At 9.15am a significant volume of spoil tip waste heavily saturated by water broke free from the slopes of tip no.7 - 110,000 cubic metres of spoil flowed around 640m down the mountain at around 20mph, in waves 20-30ft high. In the subsequent tribunal, a consultant engineer described the movement at 9.15am thus

"The 9.15am movement took part of the saturated material past the point where liquefaction occurred. This initially liquefied material began to move rapidly, releasing energy which liquefied the rest of the saturated portion of the tip, and almost instantaneously the nature of the saturated lower parts of Tip No. 7 was changed from that of a solid to that of a heavy liquid of a density of approximately twice that of water. This was 'the dark glistening wave' which several witnesses saw burst from the bottom of the tip"

It first struck two farm cottages, obliterating them and killing the occupants. Of the initial slide, around 38,000 cubic metres continued downwards, travelling across the canal and into the village itself. As it travelled, the flow destroyed two water mains which further added to the saturation of the spoil. The avalanche of spoil struck Pantglas Junior School, totally demolishing over half the building and filling the rest of the classrooms with a mix of water, spoil and rubble. Children had only just sat down to begin lessons that day, and were caught completely unaware along with their teachers. The avalanche continued, damaging the Secondary school and destroying 18 more houses before finally coming to a halt. After it stopped moving, the waste re-solidified into a heavy mass 30ft deep in places. Inside the school, 109 children and 5 teachers were killed, and overall the disaster claimed a total of 144 lives - 116 children and 28 adults.

Immediately following the disaster a rescue mission was begun, with local residents rushing to the school with hand tools and whatever they could find to dig through the now solidified mass of spoil. Shortly afterwards, emergency services arrived in the town along with civil defence corps and miners from the pits who had been instructed to assist with the digging in case of further collapses. No survivors were pulled out of the rubble after 11am. Because there was such an overwhelming quantity of spoil the last body wasn't recovered until a week later, on October 28th. After the bodies of children were recovered they were moved to makeshift mortuaries at the Bethania Chapel a short distance away from the school as well as Capel Aberfan. The cramped conditions inside the chapels meant that parents were allowed in only one at a time to identify bodies, most of which had been ruled to have died due to asphyxia or multiple crush injuries. Four hundred embalmers volunteered to help with the cleaning and dressing of the bodies, and an entire plane was stripped of it's seats to carry a load of child coffins over from Ireland.

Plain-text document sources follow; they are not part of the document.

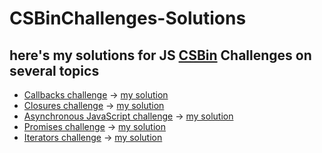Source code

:# CSBinChallenges-Solutions
## here's my solutions for JS [CSBin](http://csbin.io/) Challenges on several topics
- [Callbacks challenge](http://csbin.io/callbacks) -> [my solution](https://github.com/AmrKhaledAK47/CSBinChallenges-Solutions/edit/main/callbacks.js)
- [Closures challenge](http://csbin.io/closures) -> [my solution](https://github.com/AmrKhaledAK47/CSBinChallenges-Solutions/edit/main/closures.js)
- [Asynchronous JavaScript challenge](http://csbin.io/async) -> [my solution](https://github.com/AmrKhaledAK47/CSBinChallenges-Solutions/edit/main/async.js)
- [Promises challenge](http://csbin.io/promises) -> [my solution](https://github.com/AmrKhaledAK47/CSBinChallenges-Solutions/edit/main/promises.js)
- [Iterators challenge](http://csbin.io/iterators) -> [my solution](https://github.com/AmrKhaledAK47/CSBinChallenges-Solutions/edit/main/iterators.js)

In the tribunal following the disaster, various members of the National Coal Board were deemed to be at fault for allowing the tip to be constructed on natural springs, however not a single person was prosecuted for the disaster. The tribunal made it clear that the fault lay with the NCB as well as other mining organisations and that compensation should be paid to every bereaved family. The report called the construction of colliery spoil tips on areas dotted with springs entirely ignorant, as well as ineptitude on the part of those supposedly overseeing the safety of such tips. Following the tribunal, all the spoil tips above Aberfan were removed at a cost of £850,000, £150,000 of which had come from the disaster fund set up afterwards.

That brings us to the present century. In 2015, a serial arsonist and pyromaniac started a fire inside Capel Aberfan, where he was supposedly working as a cleaner. He set fire to a dust sheet and left, and the resulting fire spread and totally destroyed the building, as well as an Aberfan disaster memorial organ donated by Queen Elizabeth II after the disaster which was so historically significant in the town. Thankfully he was very quickly caught and in 2016 imprisoned for the string of fires he set across the town, and when released he'll be on a monitored license for a decade.





The local residents would love to see the chapel restored, however it will cost hundreds of thousands of pounds to repair it, so for now it sits as an abandoned roofless shell.